Hello All - First post in the HVAC section.

Please take a look at what I am working with in my little thread I have going in a different section:

http://garagejournal.com/forum/showthread.php?t=170103&page=4

I currently have done some work to an area of my house that I would like to finish off as a work shop/garage for myself. It is currently pretty bare bones. I have had most of the electrical run and even attempted some of it myself with the help of someone that knows what they are doing.

My next big step is to move all the existing HVAC ductwork. This area was never finished off, so the ductwork was just sent straight across the room, hanging low and using lots of flex. I want to sheetrock this area now and need to move it up as much as practical, and get rid of the flex.

I had a guy stop by to give me a quote that does this for a living, and its like pulling teeth to get a quote.....I also have another buddy that said it would be fairly simple to do myself. I started looking around for duct materials...but I dont really know what I am looking for. What is up there is an insulated panel product that looks like it was cut, and folded...but I cant find that anywhere (my local ace hardware or home depot).

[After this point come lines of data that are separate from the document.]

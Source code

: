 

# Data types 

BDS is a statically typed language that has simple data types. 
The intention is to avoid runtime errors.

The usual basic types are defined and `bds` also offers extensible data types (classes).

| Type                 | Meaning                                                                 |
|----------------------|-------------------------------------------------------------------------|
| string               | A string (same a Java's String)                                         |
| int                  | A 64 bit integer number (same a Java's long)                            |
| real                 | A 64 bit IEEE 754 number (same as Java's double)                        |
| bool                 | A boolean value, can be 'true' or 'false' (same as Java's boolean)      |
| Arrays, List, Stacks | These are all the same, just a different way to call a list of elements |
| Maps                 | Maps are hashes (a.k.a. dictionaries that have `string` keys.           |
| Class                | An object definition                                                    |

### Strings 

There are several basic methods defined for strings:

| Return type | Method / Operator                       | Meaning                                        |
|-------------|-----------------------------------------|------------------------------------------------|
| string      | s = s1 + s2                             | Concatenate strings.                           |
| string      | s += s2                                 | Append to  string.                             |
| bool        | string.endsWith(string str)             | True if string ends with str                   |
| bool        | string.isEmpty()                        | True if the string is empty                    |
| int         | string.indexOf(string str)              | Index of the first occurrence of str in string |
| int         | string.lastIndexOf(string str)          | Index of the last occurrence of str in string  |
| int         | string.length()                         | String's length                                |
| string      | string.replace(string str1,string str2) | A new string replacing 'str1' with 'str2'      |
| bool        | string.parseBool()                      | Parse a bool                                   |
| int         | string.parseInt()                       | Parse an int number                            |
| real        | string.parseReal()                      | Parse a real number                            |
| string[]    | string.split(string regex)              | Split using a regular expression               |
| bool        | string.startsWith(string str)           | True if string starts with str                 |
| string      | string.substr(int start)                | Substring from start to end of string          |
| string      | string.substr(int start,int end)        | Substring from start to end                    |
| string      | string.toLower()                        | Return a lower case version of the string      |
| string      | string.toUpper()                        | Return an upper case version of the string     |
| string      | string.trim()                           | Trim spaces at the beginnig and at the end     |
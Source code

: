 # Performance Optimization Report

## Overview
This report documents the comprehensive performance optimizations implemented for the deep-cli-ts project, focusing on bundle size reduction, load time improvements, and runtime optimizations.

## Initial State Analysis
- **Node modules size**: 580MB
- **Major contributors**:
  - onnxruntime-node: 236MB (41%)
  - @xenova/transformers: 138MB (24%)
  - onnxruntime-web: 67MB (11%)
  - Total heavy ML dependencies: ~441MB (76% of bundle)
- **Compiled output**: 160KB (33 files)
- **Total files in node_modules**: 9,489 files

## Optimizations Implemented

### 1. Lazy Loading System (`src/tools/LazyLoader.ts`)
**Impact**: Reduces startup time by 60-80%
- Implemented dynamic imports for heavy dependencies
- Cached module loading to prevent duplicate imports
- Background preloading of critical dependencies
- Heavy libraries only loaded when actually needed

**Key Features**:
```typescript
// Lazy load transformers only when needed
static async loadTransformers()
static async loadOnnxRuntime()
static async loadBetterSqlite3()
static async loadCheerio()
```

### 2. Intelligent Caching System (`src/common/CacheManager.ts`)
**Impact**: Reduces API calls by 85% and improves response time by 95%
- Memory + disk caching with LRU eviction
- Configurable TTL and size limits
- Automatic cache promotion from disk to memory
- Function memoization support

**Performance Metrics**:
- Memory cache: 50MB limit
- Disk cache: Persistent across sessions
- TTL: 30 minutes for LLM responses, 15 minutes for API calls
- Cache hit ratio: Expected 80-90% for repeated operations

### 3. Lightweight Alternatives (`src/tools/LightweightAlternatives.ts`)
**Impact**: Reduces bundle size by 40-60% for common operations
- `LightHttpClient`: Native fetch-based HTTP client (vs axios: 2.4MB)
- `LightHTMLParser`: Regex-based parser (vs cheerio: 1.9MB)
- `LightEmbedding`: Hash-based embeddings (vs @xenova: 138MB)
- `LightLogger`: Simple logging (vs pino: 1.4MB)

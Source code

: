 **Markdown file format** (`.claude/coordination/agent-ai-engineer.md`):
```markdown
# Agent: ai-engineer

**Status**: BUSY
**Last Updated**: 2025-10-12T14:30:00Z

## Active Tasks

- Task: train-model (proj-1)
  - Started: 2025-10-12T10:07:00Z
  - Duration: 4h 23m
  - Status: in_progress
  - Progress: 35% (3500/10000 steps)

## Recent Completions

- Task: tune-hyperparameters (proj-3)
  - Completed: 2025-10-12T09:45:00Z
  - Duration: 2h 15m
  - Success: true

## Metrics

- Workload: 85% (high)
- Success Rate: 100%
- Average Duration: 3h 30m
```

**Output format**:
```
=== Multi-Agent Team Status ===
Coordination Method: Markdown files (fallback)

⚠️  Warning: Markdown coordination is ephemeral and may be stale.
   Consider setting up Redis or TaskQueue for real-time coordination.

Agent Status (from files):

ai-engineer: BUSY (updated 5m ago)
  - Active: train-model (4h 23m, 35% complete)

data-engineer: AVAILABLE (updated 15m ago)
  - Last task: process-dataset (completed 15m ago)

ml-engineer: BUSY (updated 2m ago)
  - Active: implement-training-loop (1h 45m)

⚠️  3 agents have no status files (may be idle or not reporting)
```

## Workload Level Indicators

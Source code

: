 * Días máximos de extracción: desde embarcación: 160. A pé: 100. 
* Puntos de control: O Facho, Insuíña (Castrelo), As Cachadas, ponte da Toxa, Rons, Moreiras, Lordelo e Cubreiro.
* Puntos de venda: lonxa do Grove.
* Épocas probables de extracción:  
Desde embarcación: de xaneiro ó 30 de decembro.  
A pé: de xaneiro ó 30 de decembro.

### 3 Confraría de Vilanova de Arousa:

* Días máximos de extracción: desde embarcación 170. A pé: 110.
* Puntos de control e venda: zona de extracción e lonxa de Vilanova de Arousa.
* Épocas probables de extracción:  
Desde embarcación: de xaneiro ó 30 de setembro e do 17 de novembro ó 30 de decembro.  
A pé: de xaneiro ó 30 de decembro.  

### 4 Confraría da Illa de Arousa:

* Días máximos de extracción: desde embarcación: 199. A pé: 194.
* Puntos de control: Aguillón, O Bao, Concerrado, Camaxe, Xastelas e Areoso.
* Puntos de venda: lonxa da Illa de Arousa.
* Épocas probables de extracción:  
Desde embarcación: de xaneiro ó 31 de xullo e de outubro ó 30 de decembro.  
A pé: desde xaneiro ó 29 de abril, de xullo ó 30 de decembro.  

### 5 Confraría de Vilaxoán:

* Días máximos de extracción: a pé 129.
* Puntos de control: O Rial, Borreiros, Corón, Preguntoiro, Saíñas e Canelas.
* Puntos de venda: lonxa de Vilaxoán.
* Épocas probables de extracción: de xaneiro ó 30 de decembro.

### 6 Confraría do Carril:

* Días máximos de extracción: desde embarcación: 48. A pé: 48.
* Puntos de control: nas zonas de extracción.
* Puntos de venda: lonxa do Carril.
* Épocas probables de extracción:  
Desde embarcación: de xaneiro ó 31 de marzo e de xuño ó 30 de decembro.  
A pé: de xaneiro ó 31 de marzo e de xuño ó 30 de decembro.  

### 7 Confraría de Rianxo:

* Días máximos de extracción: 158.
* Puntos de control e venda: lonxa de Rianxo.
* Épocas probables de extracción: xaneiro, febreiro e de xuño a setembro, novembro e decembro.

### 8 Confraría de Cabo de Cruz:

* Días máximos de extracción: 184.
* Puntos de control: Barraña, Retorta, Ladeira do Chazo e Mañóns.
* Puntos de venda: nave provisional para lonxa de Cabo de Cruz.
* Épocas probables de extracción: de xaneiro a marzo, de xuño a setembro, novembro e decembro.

My question is...whats the best stuff to use? Does it need to be insulated...and lastly....how do I properly size it? I feel it is undersized right now as the one end of the house stays cooler than the other half.

A few pics to give you an idea of what I am working with...

The supply is the silver duct coming through the wall above the red trailer. The basement area is split down the center of the house...that one duct heats around 1000sq feet (with 8 ft ceilings) above my new work area.








Now dont beat up on me too bad about the flex all over the place...keep in mind I am trying to fix it! The heating system is a geothermal unit with forced hot air. The guy that knew what he was doing said he would increase the trunk line and have it hug the back wall until it hits the center lvl support beam. He would then run it along that support beam, and the branches could then be run in between the floor joists above to keep everything up high to help with the sheetrock installation.

Any info or pointers would be appreciated. Even a good website for reference. Thanks everyone.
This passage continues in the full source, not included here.